Apart from changing the end sink nothing seemed to have a noticeable effect on the amount of data we successfully recorded. At all times all servers seem to have ample spare capacity with all having 64 cores, 128GB RAM & a 4 disk SSD RAID-10 and 25GB/s ethernet.

With log-level set to debug, we saw lines like this logged

Jun 25 11:31:40 vector[741405]: 2024-06-25T11:31:40.266817Z DEBUG sink{component_kind="sink" component_id=dnstap_to_file component_type=file}: vector::utilization: utilization=0.0005924399138748692

Under load utilization would climb & peak at 0.98

We are somewhat hampered in debugging this issue by the fact the dnstap source does not seem to record any metrics for events or bytes on the input.

We have tried everything we can think of to get more performance out of vector, but have failed and the vector tuning documentation simply says there are no tuning options.

With ample spare capacity on all servers, I would expect vector to be able to perform at a much higher level, up to the point we can see it hit one of the limitations of the hardware itself.

Configuration

api:
  enabled: true
  address: 127.0.0.1:8686

expire_metrics_secs: 300

sources:
  vector_metrics:
    type: internal_metrics

  services_metrics:
    type: prometheus_scrape
    scrape_interval_secs: 15
    scrape_timeout_secs: 2
    endpoints:
      - "http://127.0.0.1:9100/metrics"
      - "http://127.0.0.1:9153/metrics"

  dnstap:
    type: dnstap
    mode: tcp
    address: 127.0.0.1:9053
    multithreaded: true

sinks:
  output_my_prom:
    type: prometheus_exporter
    address: [some-ip-address]:9100
    inputs:
      - vector_metrics
      - services_metrics

  dnstap_to_file:
    inputs: [ dnstap ]
    type: file
    path: "/var/lib/vector/dnstap/%Y/%m/%d/%H/dnstap_%Y%m%d-%H%M.log.gz"
    compression: gzip
    buffer:
      max_events: 1000000
    healthcheck:
      enabled: true
    framing:
      method: "newline_delimited"
    encoding:
      codec: json
      metric_tag_values: full

Version

0.37.0

Debug Output

No response

Example Data

No response

Additional Context

We are running vector on bare-metal servers on RHEL9 using the RPM provided.

References

No response

jszwedko commented 2 months ago

Thanks for this issue @james-stevens ! A couple of quick thoughts:

james-stevens commented 2 months ago

thanks for your reply, what you say matches the conclusion I came to - which was basically the back-pressure was causing the packets to get dropped at the dnstap interface (dns->vector) as the DNS server was performing fine & responding to all queries but, if it couldn't record the query & response, then its going to be using non-blocking i/o and just dropping the packets at the dnstap interface.

My question is why is the back-pressure occurring when all servers have HEAPS of spare hardware resources?

The file i/o is topping out at writing 5MB/s which is prob less than 5% of what I can get out of that disk array.
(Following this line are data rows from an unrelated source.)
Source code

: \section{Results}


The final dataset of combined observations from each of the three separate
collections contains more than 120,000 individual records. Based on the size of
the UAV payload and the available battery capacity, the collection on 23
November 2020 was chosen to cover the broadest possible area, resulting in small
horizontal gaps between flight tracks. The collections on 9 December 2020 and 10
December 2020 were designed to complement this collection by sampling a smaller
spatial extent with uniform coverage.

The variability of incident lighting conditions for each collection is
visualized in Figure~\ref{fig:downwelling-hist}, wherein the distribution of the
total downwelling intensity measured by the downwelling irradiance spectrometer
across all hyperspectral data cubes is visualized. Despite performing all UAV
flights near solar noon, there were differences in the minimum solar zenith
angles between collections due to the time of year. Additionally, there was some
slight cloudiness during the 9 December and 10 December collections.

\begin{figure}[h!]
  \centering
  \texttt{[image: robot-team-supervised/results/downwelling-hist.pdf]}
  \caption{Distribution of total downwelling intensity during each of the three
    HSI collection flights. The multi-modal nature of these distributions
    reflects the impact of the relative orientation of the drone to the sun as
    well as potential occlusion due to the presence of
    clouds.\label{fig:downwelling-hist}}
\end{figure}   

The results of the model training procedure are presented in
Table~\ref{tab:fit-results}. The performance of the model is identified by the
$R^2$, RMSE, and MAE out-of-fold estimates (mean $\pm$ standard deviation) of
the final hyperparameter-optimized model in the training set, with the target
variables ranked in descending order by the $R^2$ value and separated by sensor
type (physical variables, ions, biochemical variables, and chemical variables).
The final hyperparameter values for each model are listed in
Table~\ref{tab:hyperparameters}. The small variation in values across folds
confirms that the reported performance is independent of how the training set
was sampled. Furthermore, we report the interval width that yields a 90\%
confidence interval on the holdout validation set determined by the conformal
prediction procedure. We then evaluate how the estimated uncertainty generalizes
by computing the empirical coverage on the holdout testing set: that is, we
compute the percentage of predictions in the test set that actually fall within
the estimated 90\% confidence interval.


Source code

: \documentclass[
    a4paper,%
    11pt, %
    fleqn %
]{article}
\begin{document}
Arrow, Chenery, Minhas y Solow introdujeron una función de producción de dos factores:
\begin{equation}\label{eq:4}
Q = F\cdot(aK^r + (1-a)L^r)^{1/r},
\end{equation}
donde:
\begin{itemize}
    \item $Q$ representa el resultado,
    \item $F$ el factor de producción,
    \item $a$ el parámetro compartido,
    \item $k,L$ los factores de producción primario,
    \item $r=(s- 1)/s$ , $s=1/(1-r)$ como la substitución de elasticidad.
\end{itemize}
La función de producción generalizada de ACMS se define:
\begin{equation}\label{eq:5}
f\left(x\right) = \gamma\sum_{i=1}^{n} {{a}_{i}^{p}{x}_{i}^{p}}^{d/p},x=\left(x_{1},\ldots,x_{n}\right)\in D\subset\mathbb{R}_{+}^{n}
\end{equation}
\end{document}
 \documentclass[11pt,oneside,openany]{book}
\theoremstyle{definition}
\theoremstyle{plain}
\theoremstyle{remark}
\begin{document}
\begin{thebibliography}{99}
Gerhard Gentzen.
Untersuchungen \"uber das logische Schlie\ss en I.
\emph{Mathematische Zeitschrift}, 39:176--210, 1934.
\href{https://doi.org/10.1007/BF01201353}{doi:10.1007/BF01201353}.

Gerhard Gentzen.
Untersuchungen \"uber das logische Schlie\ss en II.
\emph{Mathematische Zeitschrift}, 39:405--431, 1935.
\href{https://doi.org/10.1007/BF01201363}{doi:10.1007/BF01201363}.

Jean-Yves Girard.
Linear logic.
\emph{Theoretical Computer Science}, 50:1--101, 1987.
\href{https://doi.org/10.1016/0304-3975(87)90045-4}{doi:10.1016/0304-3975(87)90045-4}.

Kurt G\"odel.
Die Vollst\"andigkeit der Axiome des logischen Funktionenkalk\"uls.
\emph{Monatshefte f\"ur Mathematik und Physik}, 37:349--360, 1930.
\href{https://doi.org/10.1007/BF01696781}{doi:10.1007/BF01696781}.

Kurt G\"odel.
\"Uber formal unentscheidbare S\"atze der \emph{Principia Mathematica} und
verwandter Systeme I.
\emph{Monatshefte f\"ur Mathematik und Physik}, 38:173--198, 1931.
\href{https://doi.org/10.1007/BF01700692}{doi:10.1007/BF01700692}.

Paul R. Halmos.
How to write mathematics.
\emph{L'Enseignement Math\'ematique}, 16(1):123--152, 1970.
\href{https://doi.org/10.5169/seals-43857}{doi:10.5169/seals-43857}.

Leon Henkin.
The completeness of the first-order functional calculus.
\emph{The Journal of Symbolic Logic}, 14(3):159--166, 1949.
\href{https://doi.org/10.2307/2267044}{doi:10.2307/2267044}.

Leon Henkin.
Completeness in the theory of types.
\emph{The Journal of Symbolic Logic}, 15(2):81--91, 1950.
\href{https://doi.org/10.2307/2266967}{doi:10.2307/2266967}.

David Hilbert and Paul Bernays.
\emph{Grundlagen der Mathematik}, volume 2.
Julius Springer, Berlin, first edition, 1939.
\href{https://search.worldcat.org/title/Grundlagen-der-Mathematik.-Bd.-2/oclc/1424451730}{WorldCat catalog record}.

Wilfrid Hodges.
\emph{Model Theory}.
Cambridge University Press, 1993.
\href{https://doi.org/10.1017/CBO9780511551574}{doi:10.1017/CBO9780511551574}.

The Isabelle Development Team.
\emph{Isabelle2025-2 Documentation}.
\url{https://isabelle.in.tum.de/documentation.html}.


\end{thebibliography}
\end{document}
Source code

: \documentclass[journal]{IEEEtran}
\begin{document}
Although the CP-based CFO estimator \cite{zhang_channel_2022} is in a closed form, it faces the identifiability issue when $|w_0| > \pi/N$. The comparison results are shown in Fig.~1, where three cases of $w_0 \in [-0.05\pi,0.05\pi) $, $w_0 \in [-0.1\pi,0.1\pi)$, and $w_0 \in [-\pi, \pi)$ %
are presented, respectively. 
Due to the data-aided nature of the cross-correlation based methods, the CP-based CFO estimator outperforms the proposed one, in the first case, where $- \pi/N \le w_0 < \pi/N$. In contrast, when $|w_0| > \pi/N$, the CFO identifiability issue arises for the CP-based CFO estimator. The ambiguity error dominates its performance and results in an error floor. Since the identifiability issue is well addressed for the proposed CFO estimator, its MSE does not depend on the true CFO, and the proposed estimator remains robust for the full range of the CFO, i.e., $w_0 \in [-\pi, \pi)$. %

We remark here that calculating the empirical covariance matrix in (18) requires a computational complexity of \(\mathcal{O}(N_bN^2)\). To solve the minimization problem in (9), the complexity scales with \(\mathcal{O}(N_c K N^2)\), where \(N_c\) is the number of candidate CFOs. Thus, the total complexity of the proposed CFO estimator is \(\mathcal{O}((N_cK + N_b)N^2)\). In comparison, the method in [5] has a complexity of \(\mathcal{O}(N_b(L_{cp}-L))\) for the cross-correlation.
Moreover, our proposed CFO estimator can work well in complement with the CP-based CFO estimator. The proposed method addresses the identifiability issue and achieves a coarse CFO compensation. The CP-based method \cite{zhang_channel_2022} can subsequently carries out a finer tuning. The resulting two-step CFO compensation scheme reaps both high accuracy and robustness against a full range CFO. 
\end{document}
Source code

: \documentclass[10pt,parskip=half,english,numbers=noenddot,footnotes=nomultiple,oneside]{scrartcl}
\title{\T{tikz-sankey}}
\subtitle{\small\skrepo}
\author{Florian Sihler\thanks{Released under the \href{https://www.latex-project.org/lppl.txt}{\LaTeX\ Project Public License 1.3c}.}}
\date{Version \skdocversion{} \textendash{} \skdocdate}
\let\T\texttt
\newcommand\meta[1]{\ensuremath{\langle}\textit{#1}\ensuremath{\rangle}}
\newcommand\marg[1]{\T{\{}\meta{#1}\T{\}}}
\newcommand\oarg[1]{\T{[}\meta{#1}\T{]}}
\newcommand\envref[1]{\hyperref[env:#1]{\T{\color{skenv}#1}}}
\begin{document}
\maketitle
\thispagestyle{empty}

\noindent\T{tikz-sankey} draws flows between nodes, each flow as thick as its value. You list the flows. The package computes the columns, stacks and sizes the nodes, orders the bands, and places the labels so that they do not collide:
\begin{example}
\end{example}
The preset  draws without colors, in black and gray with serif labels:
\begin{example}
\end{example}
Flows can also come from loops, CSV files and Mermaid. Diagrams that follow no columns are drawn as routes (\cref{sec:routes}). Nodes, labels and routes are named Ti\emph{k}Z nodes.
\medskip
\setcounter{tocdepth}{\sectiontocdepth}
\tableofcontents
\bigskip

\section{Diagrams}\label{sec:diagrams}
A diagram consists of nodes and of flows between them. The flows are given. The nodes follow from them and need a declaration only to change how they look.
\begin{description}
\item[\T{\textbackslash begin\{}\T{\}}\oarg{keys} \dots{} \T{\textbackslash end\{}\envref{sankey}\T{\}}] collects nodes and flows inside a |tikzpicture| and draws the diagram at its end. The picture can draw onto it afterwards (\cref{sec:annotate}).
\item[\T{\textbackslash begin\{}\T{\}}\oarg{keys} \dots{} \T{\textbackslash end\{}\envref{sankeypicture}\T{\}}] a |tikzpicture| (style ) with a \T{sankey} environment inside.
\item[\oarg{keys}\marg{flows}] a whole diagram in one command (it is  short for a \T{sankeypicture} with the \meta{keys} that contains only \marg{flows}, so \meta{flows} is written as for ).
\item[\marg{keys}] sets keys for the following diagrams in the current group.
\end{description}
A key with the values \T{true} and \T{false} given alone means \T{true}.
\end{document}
I bet most USB sticks could out-perform that, high end USB-3 top out at 150MB/s, tho 80MB/s is more common.

Screenshot 2024-06-26 at 09 20 56

Run a perf test on your laptop hard disk and tell me its not at least 10x faster than that 😉

they can't write data as fast as the source is collecting it

right, but the question is "why not?" cos its not a limitation of the hardware its running on, so it MUST be a limitation within vector.

When using the vector sink to the remote machine, we also had disk buffering on the DNS server's vector, and would see it catch up for some time after.

Interesting, the remote/central vector seemed to have a single through-put limit for all incoming data - so when one DNS server's vector had finished flushing its data, the others would speed up, maintaining a constant total input of just under 50K/s (at the central vector).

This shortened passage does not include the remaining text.